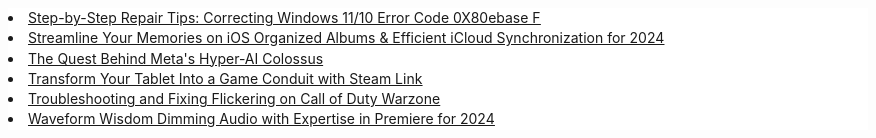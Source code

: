 <li><a href="https://common-error.techidaily.com/step-by-step-repair-tips-correcting-windows-1110-error-code-0x80ebase-f/"><u>Step-by-Step Repair Tips: Correcting Windows 11/10 Error Code 0X80ebase F</u></a></li>
<li><a href="https://article-helps.techidaily.com/streamline-your-memories-on-ios-organized-albums-and-efficient-icloud-synchronization-for-2024/"><u>Streamline Your Memories on iOS  Organized Albums & Efficient iCloud Synchronization for 2024</u></a></li>
<li><a href="https://facebook.techidaily.com/the-quest-behind-metas-hyper-ai-colossus/"><u>The Quest Behind Meta's Hyper-AI Colossus</u></a></li>
<li><a href="https://games-able.techidaily.com/transform-your-tablet-into-a-game-conduit-with-steam-link/"><u>Transform Your Tablet Into a Game Conduit with Steam Link</u></a></li>
<li><a href="https://article-helps.techidaily.com/troubleshooting-and-fixing-flickering-on-call-of-duty-warzone/"><u>Troubleshooting and Fixing Flickering on Call of Duty Warzone</u></a></li>
<li><a href="https://fox-direct.techidaily.com/waveform-wisdom-dimming-audio-with-expertise-in-premiere-for-2024/"><u>Waveform Wisdom  Dimming Audio with Expertise in Premiere for 2024</u></a></li>
</ul></div>
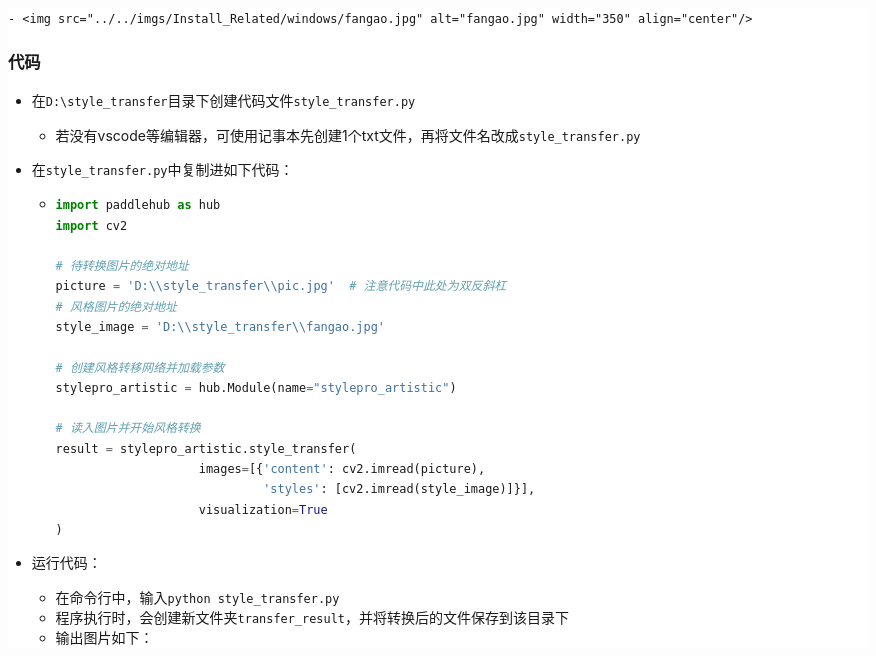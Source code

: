     - <img src="../../imgs/Install_Related/windows/fangao.jpg" alt="fangao.jpg" width="350" align="center"/>

### 代码

- 在`D:\style_transfer`目录下创建代码文件`style_transfer.py`

  - 若没有vscode等编辑器，可使用记事本先创建1个txt文件，再将文件名改成`style_transfer.py`

- 在`style_transfer.py`中复制进如下代码：

  - ```python
    import paddlehub as hub
    import cv2

    # 待转换图片的绝对地址
    picture = 'D:\\style_transfer\\pic.jpg'  # 注意代码中此处为双反斜杠
    # 风格图片的绝对地址
    style_image = 'D:\\style_transfer\\fangao.jpg'

    # 创建风格转移网络并加载参数
    stylepro_artistic = hub.Module(name="stylepro_artistic")

    # 读入图片并开始风格转换
    result = stylepro_artistic.style_transfer(
                        images=[{'content': cv2.imread(picture),
                                 'styles': [cv2.imread(style_image)]}],
                        visualization=True
    )
    ```

- 运行代码：

  - 在命令行中，输入`python style_transfer.py`
  - 程序执行时，会创建新文件夹`transfer_result`，并将转换后的文件保存到该目录下
  - 输出图片如下：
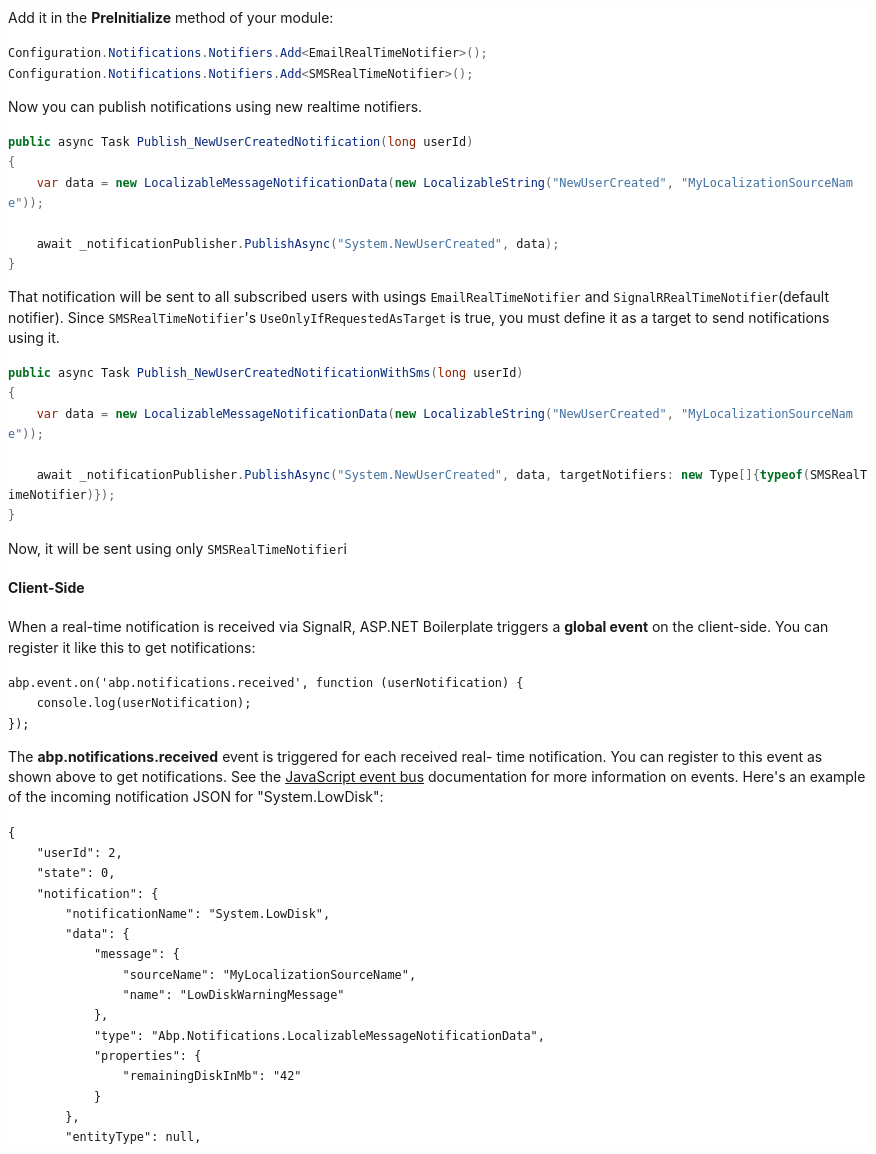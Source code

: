 Add it in the **PreInitialize** method of your module:

```c#
Configuration.Notifications.Notifiers.Add<EmailRealTimeNotifier>();
Configuration.Notifications.Notifiers.Add<SMSRealTimeNotifier>();
```

Now you can publish notifications using new realtime notifiers.

```csharp
public async Task Publish_NewUserCreatedNotification(long userId)
{
    var data = new LocalizableMessageNotificationData(new LocalizableString("NewUserCreated", "MyLocalizationSourceName"));

    await _notificationPublisher.PublishAsync("System.NewUserCreated", data);    
}
```

That notification will be sent to all subscribed users with usings `EmailRealTimeNotifier` and `SignalRRealTimeNotifier`(default notifier). Since `SMSRealTimeNotifier`'s `UseOnlyIfRequestedAsTarget` is true, you must define it as a target to send notifications using it.

```csharp
public async Task Publish_NewUserCreatedNotificationWithSms(long userId)
{
    var data = new LocalizableMessageNotificationData(new LocalizableString("NewUserCreated", "MyLocalizationSourceName"));

    await _notificationPublisher.PublishAsync("System.NewUserCreated", data, targetNotifiers: new Type[]{typeof(SMSRealTimeNotifier)});    
}
```

Now, it will be sent using only `SMSRealTimeNotifier`i

#### Client-Side

When a real-time notification is received via SignalR, ASP.NET Boilerplate triggers
a **global event** on the client-side. You can register it like this to get
notifications:

    abp.event.on('abp.notifications.received', function (userNotification) {
        console.log(userNotification);
    });

The **abp.notifications.received** event is triggered for each received real-
time notification. You can register to this event as shown above to get
notifications. See the [JavaScript event
bus](/Pages/Documents/Javascript-API/Event-Bus) documentation for more
information on events. Here's an example of the incoming notification JSON for
"System.LowDisk":

    {
        "userId": 2,
        "state": 0,
        "notification": {
            "notificationName": "System.LowDisk",
            "data": {
                "message": {
                    "sourceName": "MyLocalizationSourceName",
                    "name": "LowDiskWarningMessage"
                },
                "type": "Abp.Notifications.LocalizableMessageNotificationData",
                "properties": {
                    "remainingDiskInMb": "42"
                }
            },
            "entityType": null,
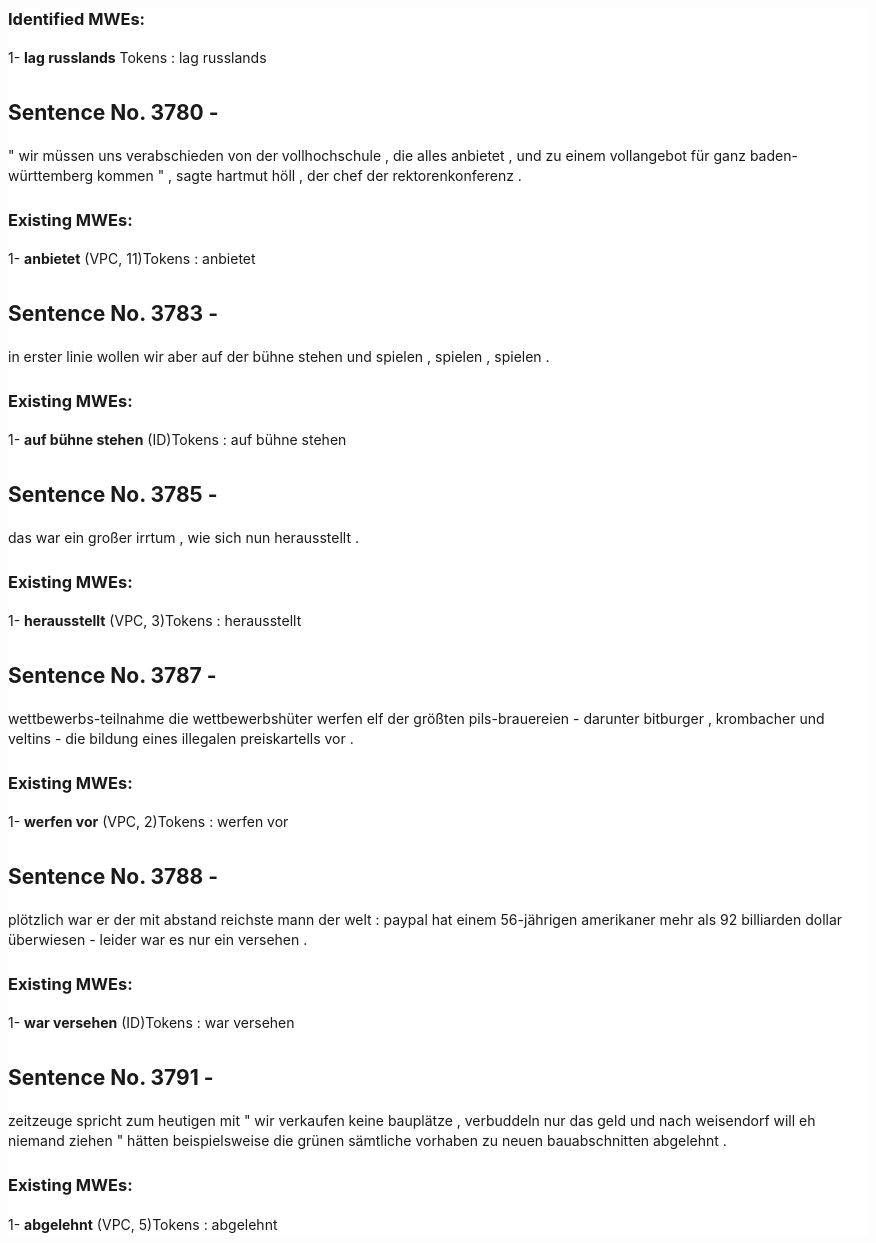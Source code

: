 ### Identified MWEs: 
1- **lag russlands** Tokens : 
lag
russlands

## Sentence No. 3780 - 
" wir müssen uns verabschieden von der vollhochschule , die alles anbietet , und zu einem vollangebot für ganz baden-württemberg kommen " , sagte hartmut höll , der chef der rektorenkonferenz . 
### Existing MWEs: 
1- **anbietet** (VPC, 11)Tokens : 
anbietet

## Sentence No. 3783 - 
in erster linie wollen wir aber auf der bühne stehen und spielen , spielen , spielen . 
### Existing MWEs: 
1- **auf bühne stehen** (ID)Tokens : 
auf
bühne
stehen

## Sentence No. 3785 - 
das war ein großer irrtum , wie sich nun herausstellt . 
### Existing MWEs: 
1- **herausstellt** (VPC, 3)Tokens : 
herausstellt

## Sentence No. 3787 - 
wettbewerbs-teilnahme die wettbewerbshüter werfen elf der größten pils-brauereien - darunter bitburger , krombacher und veltins - die bildung eines illegalen preiskartells vor . 
### Existing MWEs: 
1- **werfen vor** (VPC, 2)Tokens : 
werfen
vor

## Sentence No. 3788 - 
plötzlich war er der mit abstand reichste mann der welt : paypal hat einem 56-jährigen amerikaner mehr als 92 billiarden dollar überwiesen - leider war es nur ein versehen . 
### Existing MWEs: 
1- **war versehen** (ID)Tokens : 
war
versehen

## Sentence No. 3791 - 
zeitzeuge spricht zum heutigen mit " wir verkaufen keine bauplätze , verbuddeln nur das geld und nach weisendorf will eh niemand ziehen " hätten beispielsweise die grünen sämtliche vorhaben zu neuen bauabschnitten abgelehnt . 
### Existing MWEs: 
1- **abgelehnt** (VPC, 5)Tokens : 
abgelehnt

**Requirement:** Which lines in the records above contain the word "register"? Return each of them.

**Answer section:**
a **global event** on the client-side. You can register it like this to get
time notification. You can register to this event as shown above to get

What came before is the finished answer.